Não existe, por parte da Administração Tributária, qualquer dúvida ou incerteza sobre o destino dado ao dinheiro retirado da empresa C. através de diversos cheques nominativos. Estes foram depositados nas contas de dois dos sócios.
Por isso, foram efectuadas todas as diligências necessárias à descoberta da verdade ou seja perante a saída de dinheiro das contas bancárias da empresa, através de cheques emitidos a favor de dois dos sócios/accionistas, que estes depositaram nas suas contas particulares, foram os mesmos notificados pessoalmente, em 21/06/2004, para esclarecerem a que titulo receberam estes cheques da empresa.

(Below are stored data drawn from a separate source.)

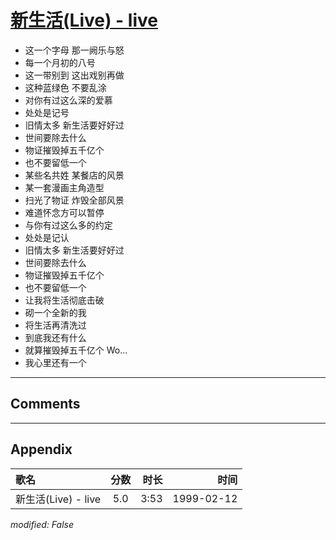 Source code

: # [新生活(Live) - live](https://music.163.com/song?id=67659)

* 这一个字母 那一阙乐与怒
* 每一个月初的八号
* 这一带别到 这出戏别再做
* 这种蓝绿色 不要乱涂
* 对你有过这么深的爱慕
* 处处是记号
* 旧情太多 新生活要好好过
* 世间要除去什么
* 物证摧毁掉五千亿个
* 也不要留低一个
* 某些名共姓 某餐店的风景
* 某一套漫画主角造型
* 扫光了物证 炸毁全部风景
* 难道怀念方可以暂停
* 与你有过这么多的约定
* 处处是记认
* 旧情太多 新生活要好好过
* 世间要除去什么
* 物证摧毁掉五千亿个
* 也不要留低一个
* 让我将生活彻底击破
* 砌一个全新的我
* 将生活再清洗过
* 到底我还有什么
* 就算摧毁掉五千亿个 Wo...
* 我心里还有一个


---

## Comments


---

## Appendix

|歌名|分数|时长|时间|
|:---|:---:|---:|---:|
|新生活(Live) - live|5.0|3:53|1999-02-12

*modified: False*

A resposta a esta notificação em, 13/07/2004, foi a que a seguir se transcreve:
"(...) De facto, tal notificação, que me é feita na qualidade de administrador e accionista daquela empresa, não tem razão de ser em virtude de já não ter qualquer cargo na mesma desde 30/11/02, estando assim, impossibilitado de consultar a contabilidade para poder esclarecer com prontidão e clareza o pedido formulado.(…)”

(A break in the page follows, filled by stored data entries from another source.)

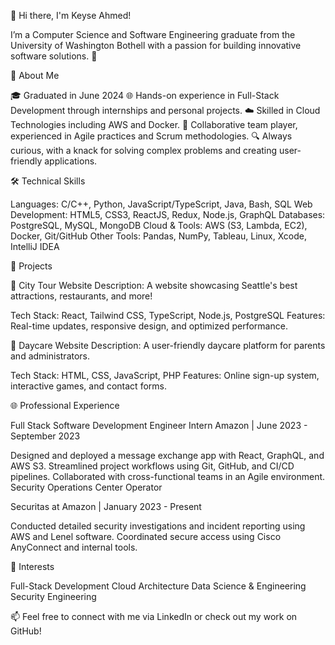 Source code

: 👋 Hi there, I'm Keyse Ahmed!

I’m a Computer Science and Software Engineering graduate from the University of Washington Bothell with a passion for building innovative software solutions. 🚀

🌟 About Me 

🎓 Graduated in June 2024
🌐 Hands-on experience in Full-Stack Development through internships and personal projects.
☁️ Skilled in Cloud Technologies including AWS and Docker.
🤝 Collaborative team player, experienced in Agile practices and Scrum methodologies.
🔍 Always curious, with a knack for solving complex problems and creating user-friendly applications.

🛠️ Technical Skills

Languages: C/C++, Python, JavaScript/TypeScript, Java, Bash, SQL
Web Development: HTML5, CSS3, ReactJS, Redux, Node.js, GraphQL
Databases: PostgreSQL, MySQL, MongoDB
Cloud & Tools: AWS (S3, Lambda, EC2), Docker, Git/GitHub
Other Tools: Pandas, NumPy, Tableau, Linux, Xcode, IntelliJ IDEA

🚀 Projects

🌆 City Tour Website
Description: A website showcasing Seattle's best attractions, restaurants, and more!

Tech Stack: React, Tailwind CSS, TypeScript, Node.js, PostgreSQL
Features: Real-time updates, responsive design, and optimized performance.

🏫 Daycare Website
Description: A user-friendly daycare platform for parents and administrators.

Tech Stack: HTML, CSS, JavaScript, PHP
Features: Online sign-up system, interactive games, and contact forms.

🌐 Professional Experience

Full Stack Software Development Engineer Intern
Amazon | June 2023 - September 2023

Designed and deployed a message exchange app with React, GraphQL, and AWS S3.
Streamlined project workflows using Git, GitHub, and CI/CD pipelines.
Collaborated with cross-functional teams in an Agile environment.
Security Operations Center Operator

Securitas at Amazon | January 2023 - Present

Conducted detailed security investigations and incident reporting using AWS and Lenel software.
Coordinated secure access using Cisco AnyConnect and internal tools.

🌱 Interests

Full-Stack Development
Cloud Architecture
Data Science & Engineering
Security Engineering

📫 Feel free to connect with me via LinkedIn or check out my work on GitHub!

Esta é uma resposta pouco esclarecedora. Afinal o cheque a que nos referimos foi depositado na conta particular do contribuinte, que à data era administradora da empresa que emitiu o cheque. Acresce ainda referir que esse cheque foi assinado pelo contribuinte na qualidade de administrador da empresa C..
Dada a pouca colaboração e falta de esclarecimento por parte dos ex administradores da "C.", voltamos a notificar cada um deles, na qualidade de sujeitos passivos de IRS, já que não existem na contabilidade da empresa evidências de débitos daqueles montantes, por parte da empresa, a estes sujeitos passivos.
Após a segunda notificação o ex administrador responde dizendo que os valores recebidos são reembolsos de empréstimos efectuados à sociedade nos anos de 1997, 1998 e 1999.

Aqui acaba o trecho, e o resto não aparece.